Intel's Socket 1156 has several different chipsets - most are based on the P55 chipset, and others are H55, H57, Q57.
P55 is generally the mainstream chipset on some board it offers CrossFireX, and on some boards, SLI support - if you plan to use more than one GPU this could be helpful.
Beware though, some boards only offer 16x/4x PCi-e express lanes, or 8x/8x/4x which can bottleneck most modern day mainstream graphic cards, if you want to use two ore three graphic cards.
H55 is mainly an HTPC/uATX PC - if you have a Core i3 or Core i5 600 Series with a graphics chip, you can use the video output on the motherboard instead of having to buy a graphics card.
H57 and Q57 are quite similar compared to the H55 chipset, the features offered on those boards won't really help with what you want to do with your desktop. Essentially, H57 is H55 with RAID support and Q57 is for business users, has RAID and Anti-Theft technology, Remote PC, that kind of stuff.
As for the software you use... all I know is that motherboards don't really affect game FPS or software rendering times very much. Maybe by a few frames or a few seconds, but thats about it.
Core i5 750 is compatible with any Socket 1156 board, any motherboard should be fine. However, two things to note, most P55 boards originally had faulty retention mechanisms which could damage the CPU, not by forcing them into the socket, but by melting the chip due to the socket pins not touching the pads. This issue has probably been resolved by now, but if you want to make sure, I suggest you get either an EVGA motherboard - they all use LOTES sockets, which were far less troublesome, or Gigabyte's P55A series, which has USB 3.0 and SATA III/6.0GBps support. There would be others, for sure, but those are the only two I can think of right now.

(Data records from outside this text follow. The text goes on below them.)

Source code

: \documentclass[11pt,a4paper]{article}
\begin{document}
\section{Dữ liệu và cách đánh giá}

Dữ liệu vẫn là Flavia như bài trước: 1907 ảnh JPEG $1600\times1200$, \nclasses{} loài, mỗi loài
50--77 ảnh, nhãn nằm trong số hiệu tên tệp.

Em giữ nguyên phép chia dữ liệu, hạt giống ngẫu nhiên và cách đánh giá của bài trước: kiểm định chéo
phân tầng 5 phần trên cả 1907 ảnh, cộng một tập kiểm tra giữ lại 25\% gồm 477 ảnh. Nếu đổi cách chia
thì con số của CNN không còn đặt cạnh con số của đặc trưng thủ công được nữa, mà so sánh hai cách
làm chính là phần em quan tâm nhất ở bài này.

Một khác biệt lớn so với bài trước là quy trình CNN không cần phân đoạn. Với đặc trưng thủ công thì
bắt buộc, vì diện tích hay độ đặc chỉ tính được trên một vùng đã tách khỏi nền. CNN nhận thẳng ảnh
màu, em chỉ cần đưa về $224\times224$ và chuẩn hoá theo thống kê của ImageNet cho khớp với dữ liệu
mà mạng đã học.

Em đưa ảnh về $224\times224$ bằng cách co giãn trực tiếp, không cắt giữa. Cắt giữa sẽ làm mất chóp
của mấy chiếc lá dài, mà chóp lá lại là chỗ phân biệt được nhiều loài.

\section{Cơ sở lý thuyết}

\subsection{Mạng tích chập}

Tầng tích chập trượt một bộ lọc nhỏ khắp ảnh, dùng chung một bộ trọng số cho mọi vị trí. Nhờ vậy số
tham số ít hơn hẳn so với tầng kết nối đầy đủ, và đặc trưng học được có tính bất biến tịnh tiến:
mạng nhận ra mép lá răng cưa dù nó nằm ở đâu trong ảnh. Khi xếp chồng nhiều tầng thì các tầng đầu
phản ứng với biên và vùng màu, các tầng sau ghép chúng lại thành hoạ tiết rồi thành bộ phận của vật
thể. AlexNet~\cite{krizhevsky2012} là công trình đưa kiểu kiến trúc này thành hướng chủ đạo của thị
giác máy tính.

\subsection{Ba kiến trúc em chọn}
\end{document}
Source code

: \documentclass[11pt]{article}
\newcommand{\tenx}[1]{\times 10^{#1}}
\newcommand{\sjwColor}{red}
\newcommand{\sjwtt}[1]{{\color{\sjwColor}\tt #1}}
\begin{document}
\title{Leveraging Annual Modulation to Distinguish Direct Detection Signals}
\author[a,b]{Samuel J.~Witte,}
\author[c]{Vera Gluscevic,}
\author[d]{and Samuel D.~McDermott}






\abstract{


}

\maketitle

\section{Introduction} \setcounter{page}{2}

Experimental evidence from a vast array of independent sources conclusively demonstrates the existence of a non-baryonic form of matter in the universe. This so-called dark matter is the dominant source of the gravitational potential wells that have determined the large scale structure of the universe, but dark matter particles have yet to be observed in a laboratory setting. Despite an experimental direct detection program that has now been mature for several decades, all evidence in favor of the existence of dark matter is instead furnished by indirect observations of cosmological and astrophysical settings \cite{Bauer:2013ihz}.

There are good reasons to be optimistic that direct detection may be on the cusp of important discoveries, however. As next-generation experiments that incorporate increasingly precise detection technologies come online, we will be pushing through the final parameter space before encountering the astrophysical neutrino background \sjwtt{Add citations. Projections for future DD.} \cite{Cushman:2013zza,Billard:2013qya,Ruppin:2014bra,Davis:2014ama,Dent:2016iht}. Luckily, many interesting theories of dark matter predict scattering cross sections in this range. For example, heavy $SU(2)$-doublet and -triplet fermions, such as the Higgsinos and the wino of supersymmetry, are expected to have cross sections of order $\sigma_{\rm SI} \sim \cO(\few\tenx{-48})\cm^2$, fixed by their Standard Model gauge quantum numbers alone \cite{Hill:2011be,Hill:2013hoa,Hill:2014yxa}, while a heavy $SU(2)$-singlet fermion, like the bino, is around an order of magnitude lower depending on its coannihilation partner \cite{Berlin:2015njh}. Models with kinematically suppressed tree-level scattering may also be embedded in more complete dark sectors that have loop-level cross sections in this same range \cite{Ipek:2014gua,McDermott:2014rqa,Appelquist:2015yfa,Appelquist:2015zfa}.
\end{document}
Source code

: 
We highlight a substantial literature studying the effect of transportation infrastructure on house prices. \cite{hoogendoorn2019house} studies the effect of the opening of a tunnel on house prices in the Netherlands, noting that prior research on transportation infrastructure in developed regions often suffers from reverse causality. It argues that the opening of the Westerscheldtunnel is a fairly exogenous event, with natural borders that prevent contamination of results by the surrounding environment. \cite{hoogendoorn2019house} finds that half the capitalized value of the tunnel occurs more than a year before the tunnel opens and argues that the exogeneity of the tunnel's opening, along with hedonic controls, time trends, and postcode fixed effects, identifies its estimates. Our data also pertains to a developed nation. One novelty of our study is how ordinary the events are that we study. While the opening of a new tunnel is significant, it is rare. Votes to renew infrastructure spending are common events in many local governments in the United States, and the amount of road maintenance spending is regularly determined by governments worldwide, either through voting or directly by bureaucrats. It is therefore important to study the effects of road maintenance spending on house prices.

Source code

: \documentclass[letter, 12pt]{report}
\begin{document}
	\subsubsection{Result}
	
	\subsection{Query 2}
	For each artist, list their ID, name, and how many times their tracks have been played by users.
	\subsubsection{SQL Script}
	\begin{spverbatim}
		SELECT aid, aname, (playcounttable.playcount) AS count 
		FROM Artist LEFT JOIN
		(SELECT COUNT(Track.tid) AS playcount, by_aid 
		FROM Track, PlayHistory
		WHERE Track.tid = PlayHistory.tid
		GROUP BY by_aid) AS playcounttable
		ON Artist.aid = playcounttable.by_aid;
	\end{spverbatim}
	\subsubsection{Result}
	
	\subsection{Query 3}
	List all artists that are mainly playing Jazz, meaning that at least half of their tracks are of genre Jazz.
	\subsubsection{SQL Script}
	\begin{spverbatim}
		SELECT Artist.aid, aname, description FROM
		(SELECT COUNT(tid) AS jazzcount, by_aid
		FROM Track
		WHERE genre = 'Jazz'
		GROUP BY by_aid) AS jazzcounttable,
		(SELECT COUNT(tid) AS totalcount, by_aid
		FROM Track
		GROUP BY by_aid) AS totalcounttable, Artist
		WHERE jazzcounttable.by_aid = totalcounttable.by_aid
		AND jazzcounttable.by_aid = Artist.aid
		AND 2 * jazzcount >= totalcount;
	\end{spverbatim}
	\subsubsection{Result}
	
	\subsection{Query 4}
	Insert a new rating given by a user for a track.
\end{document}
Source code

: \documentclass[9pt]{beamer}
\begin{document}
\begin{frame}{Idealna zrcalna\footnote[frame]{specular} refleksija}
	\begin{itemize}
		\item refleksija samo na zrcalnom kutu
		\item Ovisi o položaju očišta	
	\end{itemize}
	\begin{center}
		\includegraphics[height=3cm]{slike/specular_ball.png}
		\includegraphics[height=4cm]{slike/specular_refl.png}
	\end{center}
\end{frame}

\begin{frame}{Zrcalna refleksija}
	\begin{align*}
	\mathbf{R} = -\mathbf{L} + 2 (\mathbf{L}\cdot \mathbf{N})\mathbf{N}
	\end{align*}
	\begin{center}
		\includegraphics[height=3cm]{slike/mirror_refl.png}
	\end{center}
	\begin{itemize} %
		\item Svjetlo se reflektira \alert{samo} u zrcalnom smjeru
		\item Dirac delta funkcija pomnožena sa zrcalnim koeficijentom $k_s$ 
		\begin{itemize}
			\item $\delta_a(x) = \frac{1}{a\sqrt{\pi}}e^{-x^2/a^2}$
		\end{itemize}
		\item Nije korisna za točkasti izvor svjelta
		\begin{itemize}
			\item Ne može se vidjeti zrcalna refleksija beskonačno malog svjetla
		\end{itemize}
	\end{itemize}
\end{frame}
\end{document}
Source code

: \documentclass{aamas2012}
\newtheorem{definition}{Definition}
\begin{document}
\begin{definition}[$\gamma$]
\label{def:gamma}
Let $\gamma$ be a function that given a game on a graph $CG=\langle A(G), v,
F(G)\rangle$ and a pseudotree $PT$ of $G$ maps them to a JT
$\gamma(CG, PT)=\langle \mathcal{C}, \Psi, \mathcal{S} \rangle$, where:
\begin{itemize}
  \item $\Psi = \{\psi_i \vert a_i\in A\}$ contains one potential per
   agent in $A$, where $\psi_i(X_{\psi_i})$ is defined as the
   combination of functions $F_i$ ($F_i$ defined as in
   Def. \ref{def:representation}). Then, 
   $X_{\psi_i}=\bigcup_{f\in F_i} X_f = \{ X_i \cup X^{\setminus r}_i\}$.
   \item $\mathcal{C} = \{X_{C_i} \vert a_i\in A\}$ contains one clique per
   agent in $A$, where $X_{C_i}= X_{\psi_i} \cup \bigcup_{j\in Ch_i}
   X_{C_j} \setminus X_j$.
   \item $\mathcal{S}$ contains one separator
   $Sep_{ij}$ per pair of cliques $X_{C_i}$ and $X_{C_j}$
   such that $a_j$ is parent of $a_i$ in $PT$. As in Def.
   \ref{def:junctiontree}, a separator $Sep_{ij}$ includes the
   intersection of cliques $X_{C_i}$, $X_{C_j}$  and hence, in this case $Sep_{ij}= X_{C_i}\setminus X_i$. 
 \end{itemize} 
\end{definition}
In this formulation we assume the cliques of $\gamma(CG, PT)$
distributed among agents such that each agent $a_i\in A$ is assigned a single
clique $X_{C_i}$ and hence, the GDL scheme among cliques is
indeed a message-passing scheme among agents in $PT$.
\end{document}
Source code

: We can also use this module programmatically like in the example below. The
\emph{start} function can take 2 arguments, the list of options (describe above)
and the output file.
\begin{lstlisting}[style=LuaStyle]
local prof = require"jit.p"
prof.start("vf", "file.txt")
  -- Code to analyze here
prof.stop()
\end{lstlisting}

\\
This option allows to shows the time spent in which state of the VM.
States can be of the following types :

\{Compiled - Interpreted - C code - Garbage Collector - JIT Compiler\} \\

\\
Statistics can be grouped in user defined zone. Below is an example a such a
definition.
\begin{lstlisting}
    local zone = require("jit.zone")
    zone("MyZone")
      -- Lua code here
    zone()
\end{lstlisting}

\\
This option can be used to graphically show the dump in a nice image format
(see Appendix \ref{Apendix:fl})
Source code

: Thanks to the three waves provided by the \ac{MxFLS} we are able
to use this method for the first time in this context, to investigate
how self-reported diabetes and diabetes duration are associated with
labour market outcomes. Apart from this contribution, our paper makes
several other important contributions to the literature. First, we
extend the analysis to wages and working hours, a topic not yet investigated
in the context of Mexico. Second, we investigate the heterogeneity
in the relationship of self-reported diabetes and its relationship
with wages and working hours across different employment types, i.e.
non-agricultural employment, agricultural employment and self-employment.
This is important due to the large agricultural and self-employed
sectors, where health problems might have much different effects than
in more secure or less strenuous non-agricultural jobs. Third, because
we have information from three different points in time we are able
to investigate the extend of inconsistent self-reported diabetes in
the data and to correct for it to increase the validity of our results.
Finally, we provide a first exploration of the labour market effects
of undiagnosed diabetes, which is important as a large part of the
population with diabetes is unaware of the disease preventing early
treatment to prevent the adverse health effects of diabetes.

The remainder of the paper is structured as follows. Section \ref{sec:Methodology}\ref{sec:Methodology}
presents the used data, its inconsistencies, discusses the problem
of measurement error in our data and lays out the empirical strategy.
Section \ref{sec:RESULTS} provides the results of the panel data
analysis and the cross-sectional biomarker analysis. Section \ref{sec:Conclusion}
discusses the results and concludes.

If you only intend to use one graphic card at a time, I reckon you should get the Gigabyte P55A-UD3 - USB 3.0 + SATA III support. Although the motherboard has two PCI-e 16x slots, the second one only operates at 4x, which will bottleneck any decent CrossFireX or SLI setup, but it will be fine if you don't use another card, and use one graphic card all the way. Also, the PCI-e 16x slot will only work at 8x if you enable USB 3.0 or SATA III support.
http://www.newegg.com/Product/Product.aspx?Item=N82E168...
If you want to CrossFireX/SLI, get the P55A-UD4, one up from the UD3.
If you want the very best... get either the ASUS P7P55 WS Supercomputer, the EVGA P55 Classified 200, the MSI Big Bang Trinergy/Fuzion or Gigabyte P55A-UD7.
If you're not intending to use more than one graphic card or USB 3.0/SATA III, or RAID, you might as well get an H55 board instead. E.g.:
http://www.newegg.com/Product/Product.aspx?Item=N82E168...
This seems like a good board, the MSI H55M-E33. Otherwise I suggest the ASUS P7H55-M PRO, it has a PCI-e lane layout. You can use a sound card as well as a PCI slot accessory, while having a dual-slot graphics card as the same time.